WHAT TO DO: The word "spectrograms" marks the lines to copy; find all of them in the entries below.

LISTED RECORDS:

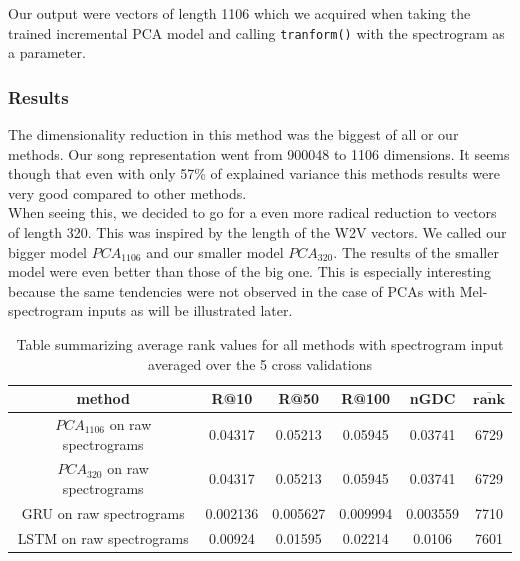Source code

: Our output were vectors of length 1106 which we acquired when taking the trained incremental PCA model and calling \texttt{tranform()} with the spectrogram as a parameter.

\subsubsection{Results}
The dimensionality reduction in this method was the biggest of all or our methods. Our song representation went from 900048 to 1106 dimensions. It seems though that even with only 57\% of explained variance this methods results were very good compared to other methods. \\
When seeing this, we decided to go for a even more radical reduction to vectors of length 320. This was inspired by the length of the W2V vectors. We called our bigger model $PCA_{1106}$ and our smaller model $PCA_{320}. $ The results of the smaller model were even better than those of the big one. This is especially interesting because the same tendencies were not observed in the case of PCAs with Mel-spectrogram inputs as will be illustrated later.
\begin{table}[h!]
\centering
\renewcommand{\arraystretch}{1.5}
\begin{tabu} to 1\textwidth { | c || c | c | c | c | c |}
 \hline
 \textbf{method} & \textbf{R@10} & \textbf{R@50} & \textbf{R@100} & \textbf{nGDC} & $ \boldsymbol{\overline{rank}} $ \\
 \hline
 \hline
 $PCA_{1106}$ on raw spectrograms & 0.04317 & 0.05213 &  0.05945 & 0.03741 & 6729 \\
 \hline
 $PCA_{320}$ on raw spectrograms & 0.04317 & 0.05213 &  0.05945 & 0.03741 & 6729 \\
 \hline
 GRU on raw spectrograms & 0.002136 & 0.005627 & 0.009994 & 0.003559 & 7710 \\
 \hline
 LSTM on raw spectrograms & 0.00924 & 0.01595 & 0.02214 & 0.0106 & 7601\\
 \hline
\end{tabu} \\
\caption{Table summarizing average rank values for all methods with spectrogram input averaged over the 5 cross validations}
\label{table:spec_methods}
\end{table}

...

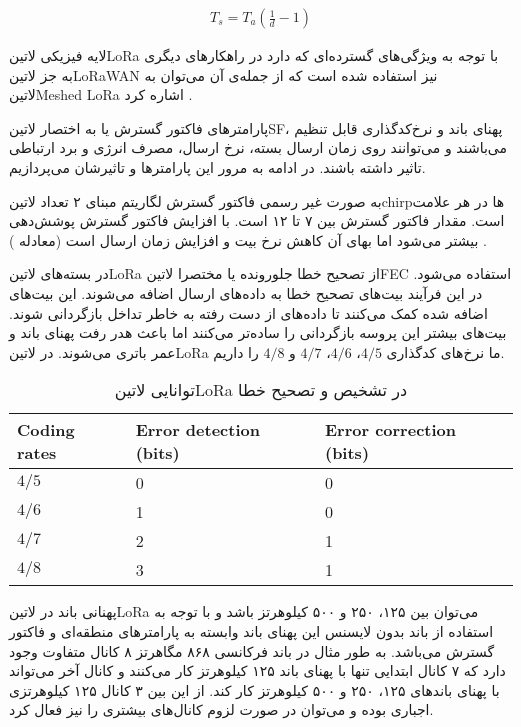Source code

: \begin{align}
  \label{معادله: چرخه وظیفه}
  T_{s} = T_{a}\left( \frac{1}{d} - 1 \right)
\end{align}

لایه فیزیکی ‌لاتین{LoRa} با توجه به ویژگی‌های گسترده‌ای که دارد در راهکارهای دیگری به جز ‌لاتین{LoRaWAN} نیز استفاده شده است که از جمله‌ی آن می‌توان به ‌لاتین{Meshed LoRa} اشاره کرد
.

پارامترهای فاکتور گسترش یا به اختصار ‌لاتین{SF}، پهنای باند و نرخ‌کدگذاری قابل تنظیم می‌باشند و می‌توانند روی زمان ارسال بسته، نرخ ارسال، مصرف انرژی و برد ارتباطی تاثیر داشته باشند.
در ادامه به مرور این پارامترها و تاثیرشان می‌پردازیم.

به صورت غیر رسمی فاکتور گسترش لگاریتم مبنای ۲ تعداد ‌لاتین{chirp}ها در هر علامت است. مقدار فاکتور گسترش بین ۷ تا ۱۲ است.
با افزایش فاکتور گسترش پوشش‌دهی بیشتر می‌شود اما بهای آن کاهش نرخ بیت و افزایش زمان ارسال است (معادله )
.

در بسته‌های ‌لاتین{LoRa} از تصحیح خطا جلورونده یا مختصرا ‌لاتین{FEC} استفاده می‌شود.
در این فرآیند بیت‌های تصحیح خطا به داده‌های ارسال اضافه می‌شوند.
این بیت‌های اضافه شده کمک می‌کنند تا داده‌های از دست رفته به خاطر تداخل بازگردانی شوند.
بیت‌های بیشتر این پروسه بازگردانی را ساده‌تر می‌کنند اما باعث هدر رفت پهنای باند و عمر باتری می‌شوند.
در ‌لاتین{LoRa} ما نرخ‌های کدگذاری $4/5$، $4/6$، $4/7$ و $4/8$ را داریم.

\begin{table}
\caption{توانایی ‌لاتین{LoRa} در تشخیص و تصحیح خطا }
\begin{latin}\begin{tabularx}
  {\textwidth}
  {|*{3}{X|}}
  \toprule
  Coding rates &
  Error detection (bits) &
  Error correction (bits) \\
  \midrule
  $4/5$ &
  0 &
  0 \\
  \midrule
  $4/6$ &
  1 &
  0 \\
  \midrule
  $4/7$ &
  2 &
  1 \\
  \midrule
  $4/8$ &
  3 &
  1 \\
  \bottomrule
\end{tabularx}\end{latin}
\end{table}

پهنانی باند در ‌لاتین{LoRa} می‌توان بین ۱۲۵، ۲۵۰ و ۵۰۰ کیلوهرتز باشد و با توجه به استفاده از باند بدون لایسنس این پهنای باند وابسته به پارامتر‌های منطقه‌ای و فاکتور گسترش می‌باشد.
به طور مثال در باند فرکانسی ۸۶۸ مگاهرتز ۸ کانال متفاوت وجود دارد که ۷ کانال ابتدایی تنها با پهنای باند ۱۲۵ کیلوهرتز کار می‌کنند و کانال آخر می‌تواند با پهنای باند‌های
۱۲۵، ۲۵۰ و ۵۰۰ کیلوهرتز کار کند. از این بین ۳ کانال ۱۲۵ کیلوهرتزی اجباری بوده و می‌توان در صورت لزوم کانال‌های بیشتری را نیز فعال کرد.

...

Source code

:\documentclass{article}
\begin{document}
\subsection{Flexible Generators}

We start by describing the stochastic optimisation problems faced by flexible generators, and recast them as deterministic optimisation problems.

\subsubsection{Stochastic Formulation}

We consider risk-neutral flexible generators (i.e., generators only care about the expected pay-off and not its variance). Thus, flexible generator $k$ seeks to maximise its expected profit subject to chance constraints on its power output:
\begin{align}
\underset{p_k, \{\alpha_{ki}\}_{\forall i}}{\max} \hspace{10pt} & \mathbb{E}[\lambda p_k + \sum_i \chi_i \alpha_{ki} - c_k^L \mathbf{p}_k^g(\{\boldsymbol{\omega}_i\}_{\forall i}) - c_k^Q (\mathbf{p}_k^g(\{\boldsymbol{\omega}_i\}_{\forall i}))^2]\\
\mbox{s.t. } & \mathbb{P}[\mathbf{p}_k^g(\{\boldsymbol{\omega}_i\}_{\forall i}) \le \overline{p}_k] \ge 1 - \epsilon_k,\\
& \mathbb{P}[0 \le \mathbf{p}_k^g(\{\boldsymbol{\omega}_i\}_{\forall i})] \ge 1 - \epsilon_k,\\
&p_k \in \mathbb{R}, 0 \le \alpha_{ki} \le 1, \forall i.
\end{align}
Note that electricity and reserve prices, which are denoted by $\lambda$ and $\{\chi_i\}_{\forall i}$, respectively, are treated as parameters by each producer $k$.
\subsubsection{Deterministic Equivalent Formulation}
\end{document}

ANSWER SECTION:
 $PCA_{1106}$ on raw spectrograms & 0.04317 & 0.05213 &  0.05945 & 0.03741 & 6729 \\
 $PCA_{320}$ on raw spectrograms & 0.04317 & 0.05213 &  0.05945 & 0.03741 & 6729 \\
 GRU on raw spectrograms & 0.002136 & 0.005627 & 0.009994 & 0.003559 & 7710 \\
 LSTM on raw spectrograms & 0.00924 & 0.01595 & 0.02214 & 0.0106 & 7601\\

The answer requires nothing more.